Pero permitidme sólo una llamada de atención: Cruz significa amor total y definitivo. Donde haya cruz tiene que haber amor.
Cristo sigue crucificado. Tantos Cristos que soportan cruces indecibles. También a ellos debemos acercarnos y mirarlos con fe y comunión. Alguna cruz todos tenemos, enfermedad, soledad, incomprensión, fracaso, limitaciones, paro, pobreza, problemas familiares, desilusiones, miedos…
Decimos que la cruz de Cristo es muy grande y muy pesada, y que tenemos que llevarla entre todos. Pero no. Es la cruz de los hombres la que es grande, pesada, multiplicada, y Cristo quiere llevarla con nosotros. En cada una de nuestras cruces, Cristo se hace presente y la comparte. Cargad con mi cruz, nos dice, porque mi cruz es ligera y salvadora. Dadme las vuestras y os sentiréis aliviados y santificados.
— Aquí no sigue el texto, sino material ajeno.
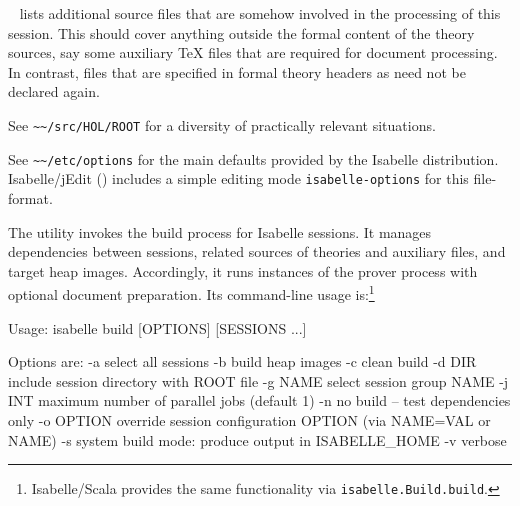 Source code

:\begin{isabellebody}
\begin{isamarkuptext}
\begin{description}
  \item {}~ lists additional source
  files that are somehow involved in the processing of this session.
  This should cover anything outside the formal content of the theory
  sources, say some auxiliary {\TeX} files that are required for
  document processing.  In contrast, files that are specified in
  formal theory headers as \hyperlink{keyword.uses}{\mbox{}} need not be declared
  again.

  \end{description}%
\end{isamarkuptext}%
\isamarkuptrue%
%
\isamarkuptrue%
%
\begin{isamarkuptext}%
See \verb|~~/src/HOL/ROOT| for a diversity of practically
  relevant situations.%
\end{isamarkuptext}%
\isamarkuptrue%
%
\isamarkuptrue%
%
\begin{isamarkuptext}%
See \verb|~~/etc/options| for the main defaults provided by
  the Isabelle distribution.  Isabelle/jEdit ()
  includes a simple editing mode \verb|isabelle-options| for
  this file-format.%
\end{isamarkuptext}%
\isamarkuptrue%
%
\isamarkuptrue%
%
\begin{isamarkuptext}%
The \hypertarget{tool.build}{\hyperlink{tool.build}{\mbox{}}} utility invokes the build process for
  Isabelle sessions.  It manages dependencies between sessions,
  related sources of theories and auxiliary files, and target heap
  images.  Accordingly, it runs instances of the prover process with
  optional document preparation.  Its command-line usage
  is:\footnote{Isabelle/Scala provides the same functionality via
  \texttt{isabelle.Build.build}.}
\begin{ttbox} Usage: isabelle build [OPTIONS] [SESSIONS ...]

  Options are:
    -a           select all sessions
    -b           build heap images
    -c           clean build
    -d DIR       include session directory with ROOT file
    -g NAME      select session group NAME
    -j INT       maximum number of parallel jobs (default 1)
    -n           no build -- test dependencies only
    -o OPTION    override session configuration OPTION
                 (via NAME=VAL or NAME)
    -s           system build mode: produce output in ISABELLE_HOME
    -v           verbose


\end{ttbox}
\end{isamarkuptext}
\end{isabellebody}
Nuestra mirada al crucificado debe ser de comunión. Como miraban los mordidos por las serpientes venenosas a la serpiente del estandarte, que Dios mandó a Moisés que hiciera y pusiera en alto. Eran curados porque miraban con fe. “El Hijo del hombre tiene que ser levantado para que todo el que crea tenga por él vida eterna” (Jn 3,14-15). Mirada de comunión, como la de María cuando estaba junto a la cruz de su hijo.
Gracias, Jesús, porque en tu cruz nos has redimido. Hoy vamos a poner todas nuestras miserias y pecados en esa cruz bendita: nuestro orgullo en tu cabeza coronada, nuestras codicias en tus manos abiertas, rebosantes de amor. Para ti fue un infierno de dolor, angustia y abandono. Cargaste con nuestros pecados y en tus heridas fuimos salvados. Amé.